## DESCRIPTION OF THE TASK
Please retype the data below exactly, stopping after the line with "le portail (10 min)" and skipping every picture.

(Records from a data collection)
=== Begin Enclosure ===
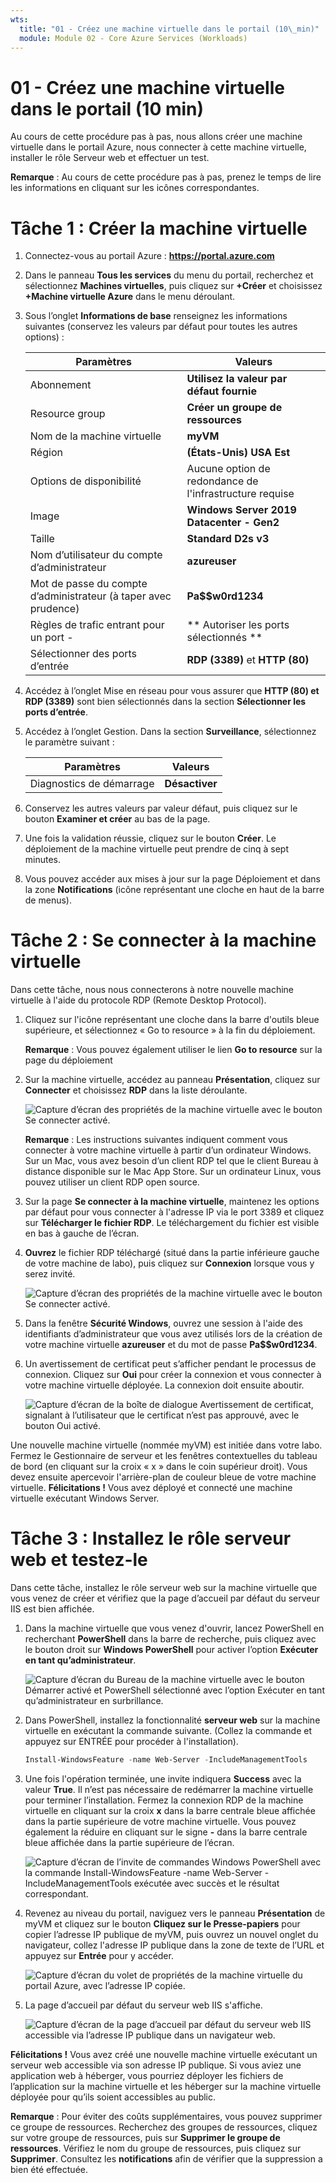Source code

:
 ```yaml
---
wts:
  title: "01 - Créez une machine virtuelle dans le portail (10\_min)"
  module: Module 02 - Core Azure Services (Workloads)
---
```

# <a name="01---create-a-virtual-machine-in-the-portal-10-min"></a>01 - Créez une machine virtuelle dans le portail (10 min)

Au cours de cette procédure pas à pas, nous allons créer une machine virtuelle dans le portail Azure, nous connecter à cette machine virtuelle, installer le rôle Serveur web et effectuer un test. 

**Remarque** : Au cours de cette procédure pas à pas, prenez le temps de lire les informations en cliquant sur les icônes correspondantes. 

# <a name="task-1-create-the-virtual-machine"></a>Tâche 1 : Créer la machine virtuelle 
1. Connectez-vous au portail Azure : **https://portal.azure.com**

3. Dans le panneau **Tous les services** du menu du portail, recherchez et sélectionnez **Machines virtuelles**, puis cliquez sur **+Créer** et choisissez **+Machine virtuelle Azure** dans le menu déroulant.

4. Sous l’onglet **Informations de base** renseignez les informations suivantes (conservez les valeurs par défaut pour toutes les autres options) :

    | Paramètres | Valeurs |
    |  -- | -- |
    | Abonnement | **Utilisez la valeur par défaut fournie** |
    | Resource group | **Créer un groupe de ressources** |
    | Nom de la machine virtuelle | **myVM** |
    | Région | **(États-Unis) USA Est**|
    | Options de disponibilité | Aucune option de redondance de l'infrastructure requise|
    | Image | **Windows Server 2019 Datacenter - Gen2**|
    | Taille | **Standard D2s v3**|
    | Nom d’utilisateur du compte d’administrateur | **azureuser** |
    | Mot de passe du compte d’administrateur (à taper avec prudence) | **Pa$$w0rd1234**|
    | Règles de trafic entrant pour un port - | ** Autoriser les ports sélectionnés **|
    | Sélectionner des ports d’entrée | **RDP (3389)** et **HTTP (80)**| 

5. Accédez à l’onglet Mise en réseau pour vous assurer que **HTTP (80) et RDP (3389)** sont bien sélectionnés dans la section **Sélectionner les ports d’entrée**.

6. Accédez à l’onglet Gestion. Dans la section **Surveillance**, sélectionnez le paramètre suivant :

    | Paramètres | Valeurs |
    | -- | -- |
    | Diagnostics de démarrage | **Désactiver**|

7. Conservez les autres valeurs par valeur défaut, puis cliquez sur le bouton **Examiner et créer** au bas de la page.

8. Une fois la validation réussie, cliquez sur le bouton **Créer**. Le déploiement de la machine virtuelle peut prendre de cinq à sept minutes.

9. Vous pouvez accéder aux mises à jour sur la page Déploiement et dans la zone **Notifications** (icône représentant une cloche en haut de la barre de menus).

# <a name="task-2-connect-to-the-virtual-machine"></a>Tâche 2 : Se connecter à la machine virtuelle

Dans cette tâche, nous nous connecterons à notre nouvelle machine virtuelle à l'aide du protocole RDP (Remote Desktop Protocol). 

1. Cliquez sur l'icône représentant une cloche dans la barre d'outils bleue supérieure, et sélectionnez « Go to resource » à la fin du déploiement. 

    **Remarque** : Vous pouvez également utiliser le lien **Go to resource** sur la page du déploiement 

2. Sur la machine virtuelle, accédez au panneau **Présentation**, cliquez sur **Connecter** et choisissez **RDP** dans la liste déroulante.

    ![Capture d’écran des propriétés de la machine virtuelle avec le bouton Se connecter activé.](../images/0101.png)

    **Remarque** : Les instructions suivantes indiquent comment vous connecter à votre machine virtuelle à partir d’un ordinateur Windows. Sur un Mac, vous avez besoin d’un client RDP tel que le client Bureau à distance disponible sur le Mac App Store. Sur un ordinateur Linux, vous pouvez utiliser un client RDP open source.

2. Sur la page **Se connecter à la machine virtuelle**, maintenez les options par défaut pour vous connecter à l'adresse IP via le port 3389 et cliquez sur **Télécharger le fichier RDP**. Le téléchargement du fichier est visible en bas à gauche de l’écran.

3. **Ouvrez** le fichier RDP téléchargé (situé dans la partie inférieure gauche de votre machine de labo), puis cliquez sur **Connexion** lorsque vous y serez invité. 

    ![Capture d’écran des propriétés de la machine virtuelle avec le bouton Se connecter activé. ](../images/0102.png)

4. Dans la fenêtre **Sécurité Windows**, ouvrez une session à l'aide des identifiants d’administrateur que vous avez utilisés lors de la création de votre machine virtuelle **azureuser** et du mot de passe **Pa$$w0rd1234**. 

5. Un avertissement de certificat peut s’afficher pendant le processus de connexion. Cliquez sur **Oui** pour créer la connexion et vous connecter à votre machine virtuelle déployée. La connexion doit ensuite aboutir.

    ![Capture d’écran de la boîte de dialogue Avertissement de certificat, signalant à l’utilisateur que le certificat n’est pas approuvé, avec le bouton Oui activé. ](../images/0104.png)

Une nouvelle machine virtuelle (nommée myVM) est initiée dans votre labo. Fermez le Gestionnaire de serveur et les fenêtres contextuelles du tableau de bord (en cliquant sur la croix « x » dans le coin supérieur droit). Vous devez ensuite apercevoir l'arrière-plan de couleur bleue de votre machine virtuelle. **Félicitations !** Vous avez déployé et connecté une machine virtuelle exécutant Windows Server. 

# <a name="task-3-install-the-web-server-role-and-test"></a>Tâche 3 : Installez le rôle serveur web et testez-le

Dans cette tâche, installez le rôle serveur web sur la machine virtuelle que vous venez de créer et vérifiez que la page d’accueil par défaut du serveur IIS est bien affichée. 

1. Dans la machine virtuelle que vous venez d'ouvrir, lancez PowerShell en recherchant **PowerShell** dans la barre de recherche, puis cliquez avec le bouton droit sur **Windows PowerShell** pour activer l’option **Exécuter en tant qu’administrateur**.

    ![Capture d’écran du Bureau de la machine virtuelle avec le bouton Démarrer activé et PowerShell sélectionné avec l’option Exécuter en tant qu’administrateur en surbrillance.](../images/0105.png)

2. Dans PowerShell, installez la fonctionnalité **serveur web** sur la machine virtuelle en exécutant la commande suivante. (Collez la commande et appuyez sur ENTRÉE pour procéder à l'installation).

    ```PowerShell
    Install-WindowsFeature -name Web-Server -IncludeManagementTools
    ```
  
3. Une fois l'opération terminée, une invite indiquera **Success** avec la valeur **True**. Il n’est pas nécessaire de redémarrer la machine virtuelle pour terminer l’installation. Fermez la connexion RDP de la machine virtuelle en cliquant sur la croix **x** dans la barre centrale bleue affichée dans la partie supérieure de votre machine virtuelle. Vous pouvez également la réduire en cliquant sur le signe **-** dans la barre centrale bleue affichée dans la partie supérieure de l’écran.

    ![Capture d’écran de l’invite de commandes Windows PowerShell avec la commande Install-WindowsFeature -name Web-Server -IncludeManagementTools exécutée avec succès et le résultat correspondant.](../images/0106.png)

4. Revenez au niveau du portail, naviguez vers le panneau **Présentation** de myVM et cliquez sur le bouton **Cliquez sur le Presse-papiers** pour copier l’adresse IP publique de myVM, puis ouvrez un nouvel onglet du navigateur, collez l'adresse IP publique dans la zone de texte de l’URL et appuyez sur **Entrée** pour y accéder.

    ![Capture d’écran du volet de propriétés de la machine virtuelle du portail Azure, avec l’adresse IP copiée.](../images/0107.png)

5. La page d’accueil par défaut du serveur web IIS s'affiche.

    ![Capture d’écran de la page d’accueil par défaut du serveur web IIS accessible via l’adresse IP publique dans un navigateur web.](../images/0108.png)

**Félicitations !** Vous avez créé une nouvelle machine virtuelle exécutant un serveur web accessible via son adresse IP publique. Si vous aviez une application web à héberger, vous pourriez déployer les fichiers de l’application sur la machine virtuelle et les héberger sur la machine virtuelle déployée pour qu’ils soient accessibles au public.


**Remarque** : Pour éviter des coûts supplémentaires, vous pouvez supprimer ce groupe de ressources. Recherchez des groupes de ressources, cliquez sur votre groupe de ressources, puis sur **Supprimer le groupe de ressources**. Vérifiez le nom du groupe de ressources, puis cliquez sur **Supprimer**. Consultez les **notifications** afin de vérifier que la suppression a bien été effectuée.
=== End Enclosure ===
## ANSWER BELOW
Source code

:
 ```yaml
---
wts:
  title: "01 - Créez une machine virtuelle dans le portail (10\_min)"
  module: Module 02 - Core Azure Services (Workloads)
---
```

# <a name="01---create-a-virtual-machine-in-the-portal-10-min"></a>01 - Créez une machine virtuelle dans le portail (10 min)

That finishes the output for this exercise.